Но в этот момент Неистовая Рысь остановился.
– Беги! – крикнул он мне. – Спеши! Я задержу их.
Опираясь на лук, я заковылял в сторону деревьев.
Несколько волков вырвались вперёд и мчались прямо на Неистовую Рысь.
Зазвенела тетива лука – один из волков судорожно прыгнул вверх. Вторая стрела полетела за первой – и второй волк упал. Стая задержалась возле упавших, послышался хруст костей.
Неистовая Рысь в это время догнал меня, взял на спину и из последних сил побежал к деревьям, но волки снова бросились за нами. Они были уже совсем близко, но мой друг уже подбежал к свисающим ветвям могучего дерева. Он подсадил меня и с трудом взобрался на ветку сам. Мы начали понемногу взбираться ещё выше.
Я положил ладонь другу на плечо:
– Неистовая Рысь, ты второй раз спасаешь мне жизнь. Я перед тобой в огромном долгу.
С большой любовью я смотрел на него и чувствовал, что уже никто на земле не заменит мне моего брата по крови.
Волки наконец подбежали к дереву. Один из них сел и поднял вверх треугольную морду. Раздался волчий охотничий зов.

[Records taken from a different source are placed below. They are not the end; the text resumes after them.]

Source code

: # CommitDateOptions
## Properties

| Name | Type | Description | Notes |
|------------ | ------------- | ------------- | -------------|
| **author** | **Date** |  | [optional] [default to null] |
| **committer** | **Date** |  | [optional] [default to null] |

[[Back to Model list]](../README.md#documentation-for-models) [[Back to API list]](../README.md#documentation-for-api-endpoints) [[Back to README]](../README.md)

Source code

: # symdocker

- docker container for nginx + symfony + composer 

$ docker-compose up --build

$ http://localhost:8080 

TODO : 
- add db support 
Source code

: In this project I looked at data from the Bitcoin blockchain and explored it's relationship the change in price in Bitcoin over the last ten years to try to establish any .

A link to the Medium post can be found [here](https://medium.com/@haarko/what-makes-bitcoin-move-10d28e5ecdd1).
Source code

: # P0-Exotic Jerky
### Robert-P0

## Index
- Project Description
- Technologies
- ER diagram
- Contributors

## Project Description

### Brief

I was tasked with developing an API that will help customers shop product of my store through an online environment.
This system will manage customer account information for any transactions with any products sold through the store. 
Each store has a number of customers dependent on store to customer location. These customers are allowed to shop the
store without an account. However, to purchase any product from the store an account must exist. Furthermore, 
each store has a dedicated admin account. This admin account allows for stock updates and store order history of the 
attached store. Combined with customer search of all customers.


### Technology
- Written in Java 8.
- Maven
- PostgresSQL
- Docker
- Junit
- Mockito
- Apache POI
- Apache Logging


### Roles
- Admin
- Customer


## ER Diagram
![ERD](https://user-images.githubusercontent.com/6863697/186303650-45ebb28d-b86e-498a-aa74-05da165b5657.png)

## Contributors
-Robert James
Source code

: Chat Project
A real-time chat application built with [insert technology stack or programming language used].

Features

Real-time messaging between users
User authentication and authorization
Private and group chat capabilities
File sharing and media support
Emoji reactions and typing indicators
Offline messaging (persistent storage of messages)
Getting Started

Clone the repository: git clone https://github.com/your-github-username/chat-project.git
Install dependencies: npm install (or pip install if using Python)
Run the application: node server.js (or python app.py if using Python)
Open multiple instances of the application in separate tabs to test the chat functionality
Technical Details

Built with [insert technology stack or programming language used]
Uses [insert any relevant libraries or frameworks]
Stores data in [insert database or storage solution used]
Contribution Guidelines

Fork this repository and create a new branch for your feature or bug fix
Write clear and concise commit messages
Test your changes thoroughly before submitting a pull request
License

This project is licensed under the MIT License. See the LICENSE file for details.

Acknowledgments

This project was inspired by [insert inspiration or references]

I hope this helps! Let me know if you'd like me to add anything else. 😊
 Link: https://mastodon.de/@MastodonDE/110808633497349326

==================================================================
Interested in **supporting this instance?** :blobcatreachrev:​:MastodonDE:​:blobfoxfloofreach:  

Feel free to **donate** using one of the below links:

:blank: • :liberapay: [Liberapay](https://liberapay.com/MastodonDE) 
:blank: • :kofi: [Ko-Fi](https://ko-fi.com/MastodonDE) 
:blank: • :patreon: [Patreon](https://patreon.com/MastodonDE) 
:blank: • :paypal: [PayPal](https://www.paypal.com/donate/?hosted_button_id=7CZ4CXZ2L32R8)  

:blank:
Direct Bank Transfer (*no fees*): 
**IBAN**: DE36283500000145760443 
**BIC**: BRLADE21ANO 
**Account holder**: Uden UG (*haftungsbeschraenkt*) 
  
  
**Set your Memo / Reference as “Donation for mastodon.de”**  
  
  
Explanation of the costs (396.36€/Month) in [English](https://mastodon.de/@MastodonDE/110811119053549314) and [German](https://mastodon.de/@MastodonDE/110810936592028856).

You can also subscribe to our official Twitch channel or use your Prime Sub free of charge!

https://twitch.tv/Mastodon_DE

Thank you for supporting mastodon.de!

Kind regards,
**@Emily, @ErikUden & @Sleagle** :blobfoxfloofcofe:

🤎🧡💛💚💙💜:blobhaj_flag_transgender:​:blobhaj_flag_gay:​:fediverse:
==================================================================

Больше я уже не мог слушать: сорвал из-за спины лук, и стрела помчалась в раскрытую волчью пасть. Неистовая Рысь последовал моему примеру, и через минуту у наших ног начались свалка, вой, рычанье.
На каждого убитого волка бросалось десять других, снег покраснел от крови. В спины пирующих зверей вонзались наши стрелы, и вскоре подножие дерева покрылось волчьими трупами.
Но стрелы кончились, руки болели от натягивания тетивы и к тому же наступали сумерки. Вдруг один из волков отбежал в сторону и раздувающимися ноздрями начал нюхать воздух, затем крепко завыл и помчался от нас на восток. Очевидно, он почуял новую дичь, более достойную волчьих клыков. За ним помчалась вся стая. Под деревом остались мёртвые и издыхающие волки.
Неистовая Рысь ещё немного помедлил, потом слез с дерева и побежал к тому месту, где оставил лыжи. Я видел, как он их прикрепил к ногам и через минуту возвратился назад ко мне.
– Обожди здесь, брат, я побегу в селение за табоганом (Табоган – индейские санки.). Выдержишь ли до моего возвращения?
– Выдержу!
За какой-нибудь час Неистовая Рысь вернулся вместе с моим братом и собачьей упряжкой.
– Хороший праздник вы устроили волкам! – воскликнул Танто, увидев неподвижные волчьи тела.
Брат и Неистовая Рысь помогли мне слезть с дерева, и я удобно уселся в санях, но сначала попросил Рысь, чтобы он повырывал клыки у волков, убитых мною. Мой друг только улыбнулся. Он понял, что мне хочется иметь ожерелье, похожее на то, какое носил он сам.
После возвращения в селение Горькая Ягода осмотрел мою ногу. Она оказалась вывихнутой. Колдун сразу же вправил её и приказал мне лежать в шатре.
За это время Неистовая Рысь с моей сестрой сняли шкуры с убитых волков и принесли их мне вместе с ожерельем из волчих клыков и когтей.
7
Когда ветер темные тучи разгонит,
А солнце морозы и снег победит,
Тогда пройдет серебряный дождь,
Разбудит спящие почки деревьев.
Свои жесткие платья сбросят они
И глазами цветов посмотрят на мир.
Песня теплого ветра
Холодный и жестокий Муджи-Маниту – злой Дух Севера, бежал от тёплого дуновения южного ветра и от острых солнечных стрел, безжалостно разивших его заиндевелое горло. Иногда, подкрепив свои силы, он возвращался с севера и бушевал снежными метелями или хлестал чащу и её обитателей, холодным дождём.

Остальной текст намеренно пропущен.